We should prize this encounter in our gathered worship, just as we prize prophecy (though the Bible is clear we should have a preference for prophecy). There’s plenty of weirdness around prophecy that we could do with losing too, just as there is with tongues. The gifts themselves are weird enough: making Christianity weird again requires the strangeness of God’s word rather than charismatic accretions.
That means you’re going to need to teach people how to do it.
If you want good prophetic words, you encourage those with gifting, you train them, you send them to occasional conference (but not one of the too weird ones), you get them amongst other prophetically gifted people or maybe even someone recognised as a ‘Prophet’. There isn’t the same capital letter position for tongues and interpretation, and nor should their be; we should still teach people how to do it.
You will need to teach people to interpret, especially if you want them to realise that it’s not a rare gift for the super spiritual but a normal thing you can see in every home group. You may need to workshop tongues speaking, with interpretations, on a Sunday morning. You will need to teach people to receive the gifts.

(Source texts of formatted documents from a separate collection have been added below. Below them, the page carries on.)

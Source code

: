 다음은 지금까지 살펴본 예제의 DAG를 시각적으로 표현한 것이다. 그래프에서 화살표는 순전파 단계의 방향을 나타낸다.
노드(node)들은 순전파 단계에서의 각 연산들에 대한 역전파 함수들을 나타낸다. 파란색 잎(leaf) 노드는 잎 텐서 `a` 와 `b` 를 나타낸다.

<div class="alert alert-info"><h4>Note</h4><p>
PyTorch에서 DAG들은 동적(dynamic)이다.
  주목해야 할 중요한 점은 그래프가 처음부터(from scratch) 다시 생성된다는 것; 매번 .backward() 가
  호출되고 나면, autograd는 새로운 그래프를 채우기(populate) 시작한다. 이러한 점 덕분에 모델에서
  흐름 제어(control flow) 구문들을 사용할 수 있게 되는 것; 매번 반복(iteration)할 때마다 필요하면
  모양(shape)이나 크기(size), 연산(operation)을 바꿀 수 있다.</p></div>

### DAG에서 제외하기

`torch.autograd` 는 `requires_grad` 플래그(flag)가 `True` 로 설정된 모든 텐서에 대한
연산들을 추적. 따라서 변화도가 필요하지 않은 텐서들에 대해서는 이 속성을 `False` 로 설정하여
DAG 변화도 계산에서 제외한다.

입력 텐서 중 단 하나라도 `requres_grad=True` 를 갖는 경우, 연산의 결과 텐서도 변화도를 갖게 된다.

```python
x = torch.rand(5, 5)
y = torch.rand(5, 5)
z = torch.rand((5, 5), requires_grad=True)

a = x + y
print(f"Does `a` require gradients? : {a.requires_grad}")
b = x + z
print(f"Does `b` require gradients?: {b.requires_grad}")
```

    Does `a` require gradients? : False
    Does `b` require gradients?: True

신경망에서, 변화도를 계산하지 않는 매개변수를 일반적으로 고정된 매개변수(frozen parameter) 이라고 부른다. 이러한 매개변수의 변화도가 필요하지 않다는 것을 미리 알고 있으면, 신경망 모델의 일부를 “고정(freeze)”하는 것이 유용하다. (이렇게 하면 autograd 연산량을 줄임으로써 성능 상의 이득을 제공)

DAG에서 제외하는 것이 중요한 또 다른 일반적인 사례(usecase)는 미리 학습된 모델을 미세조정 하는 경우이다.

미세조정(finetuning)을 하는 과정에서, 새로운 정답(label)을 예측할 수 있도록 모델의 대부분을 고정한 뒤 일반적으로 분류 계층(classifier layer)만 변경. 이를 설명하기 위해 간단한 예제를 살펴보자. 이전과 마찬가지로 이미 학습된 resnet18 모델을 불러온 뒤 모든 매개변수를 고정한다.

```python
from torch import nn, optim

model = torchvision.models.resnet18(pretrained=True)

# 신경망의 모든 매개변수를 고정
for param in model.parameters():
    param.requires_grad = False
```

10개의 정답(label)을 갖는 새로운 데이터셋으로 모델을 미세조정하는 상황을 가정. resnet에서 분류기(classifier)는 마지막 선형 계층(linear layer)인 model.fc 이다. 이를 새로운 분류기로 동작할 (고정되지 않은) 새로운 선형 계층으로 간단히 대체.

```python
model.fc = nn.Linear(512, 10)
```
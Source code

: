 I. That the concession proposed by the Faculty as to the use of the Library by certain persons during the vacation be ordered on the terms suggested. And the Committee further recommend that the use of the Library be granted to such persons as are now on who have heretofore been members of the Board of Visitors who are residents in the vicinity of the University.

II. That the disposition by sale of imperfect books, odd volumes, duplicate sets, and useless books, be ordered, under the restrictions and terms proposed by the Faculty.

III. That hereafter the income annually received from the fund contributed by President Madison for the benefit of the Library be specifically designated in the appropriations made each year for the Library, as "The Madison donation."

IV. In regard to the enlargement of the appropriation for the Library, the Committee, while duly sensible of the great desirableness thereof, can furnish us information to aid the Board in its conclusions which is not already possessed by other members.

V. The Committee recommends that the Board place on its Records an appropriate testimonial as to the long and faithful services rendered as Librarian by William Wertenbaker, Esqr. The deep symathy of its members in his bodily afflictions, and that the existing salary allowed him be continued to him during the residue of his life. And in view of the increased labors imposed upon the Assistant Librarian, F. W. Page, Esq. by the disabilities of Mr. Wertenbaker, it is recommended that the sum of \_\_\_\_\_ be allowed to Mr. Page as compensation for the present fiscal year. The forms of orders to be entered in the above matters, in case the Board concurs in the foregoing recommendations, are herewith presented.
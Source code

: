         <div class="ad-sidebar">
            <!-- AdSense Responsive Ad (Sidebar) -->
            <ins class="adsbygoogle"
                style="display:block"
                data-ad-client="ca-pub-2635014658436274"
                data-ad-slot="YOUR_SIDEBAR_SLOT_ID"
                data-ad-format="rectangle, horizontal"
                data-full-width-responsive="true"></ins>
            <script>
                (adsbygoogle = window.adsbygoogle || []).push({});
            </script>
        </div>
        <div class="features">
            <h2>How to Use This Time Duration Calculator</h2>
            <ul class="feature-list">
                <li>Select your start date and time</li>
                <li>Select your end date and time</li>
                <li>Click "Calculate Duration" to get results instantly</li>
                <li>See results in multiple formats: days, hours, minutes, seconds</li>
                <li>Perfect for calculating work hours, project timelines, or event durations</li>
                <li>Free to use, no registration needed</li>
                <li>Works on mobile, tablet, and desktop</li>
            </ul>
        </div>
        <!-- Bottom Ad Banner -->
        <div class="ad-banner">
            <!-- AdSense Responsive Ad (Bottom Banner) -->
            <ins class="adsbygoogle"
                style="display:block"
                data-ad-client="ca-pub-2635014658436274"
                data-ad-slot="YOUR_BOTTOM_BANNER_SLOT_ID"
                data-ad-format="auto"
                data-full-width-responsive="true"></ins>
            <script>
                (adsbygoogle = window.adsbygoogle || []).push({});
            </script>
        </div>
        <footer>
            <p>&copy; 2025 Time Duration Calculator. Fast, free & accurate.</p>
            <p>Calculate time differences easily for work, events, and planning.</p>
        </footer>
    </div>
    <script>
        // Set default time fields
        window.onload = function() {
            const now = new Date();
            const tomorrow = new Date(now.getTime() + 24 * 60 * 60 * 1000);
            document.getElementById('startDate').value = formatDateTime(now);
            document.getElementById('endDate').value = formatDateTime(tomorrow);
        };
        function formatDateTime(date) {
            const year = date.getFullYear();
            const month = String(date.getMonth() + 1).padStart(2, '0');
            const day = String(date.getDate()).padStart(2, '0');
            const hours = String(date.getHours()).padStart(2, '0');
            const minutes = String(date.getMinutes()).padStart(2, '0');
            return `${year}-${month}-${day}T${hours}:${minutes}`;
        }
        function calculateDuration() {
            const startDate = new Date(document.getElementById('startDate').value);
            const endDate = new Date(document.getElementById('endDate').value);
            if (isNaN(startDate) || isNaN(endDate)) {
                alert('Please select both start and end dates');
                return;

Any time the number of tongues and interpretations you hear on a Sunday morning is dropping lower than one each week, that’s a sign that you’ve not done any of these things recently enough. If we truly believe that these are gifts for today, we should gently encourage their use amongst us. We love our cessationist brothers, but we would expect our gathered worship to look and feel different. We love our lunatic charismatic fringe brothers (with slightly gritted teeth, perhaps), but our worship should again feel different. We expect order. We expect the gifts.
I’m aware I’m read in various places that aren’t my own world. For readers from elsewhere in the world it might be worth saying that the British Reformed Charismatic scene doesn’t look much like what I’m told goes under the label ‘charismatic’ in the US. I’m told that those who might share my beliefs in America won’t call themselves charismatic because of who it tends to associate you with. I don’t really know what that means and am only vaguely aware of the strangeness that exists out in the wilds of the west (and the internet) so it’s difficult to denounce. Please do be weird, but Bible weird, not… the other kind.
We need to plan these things carefully. Grabbing the mic on a Sunday in a church that hears a tongue once a year and saying ‘let’s have lots of tongues back-to-back’ isn’t going to get you what you want. It’s either going to result in some real weirdness, some stony silence while you look sheepish, or someone asking why you want to lick their back (for the record that’s the bad kind of weird). If you want to make it more frequent, you’ll need to teach, to frame things for people, to create low risk arenas for them to have a go in, and then build into your Sunday, just like you would with anything else.
It’s worth the effort though. In my experience if you don’t do this you will gradually lose it.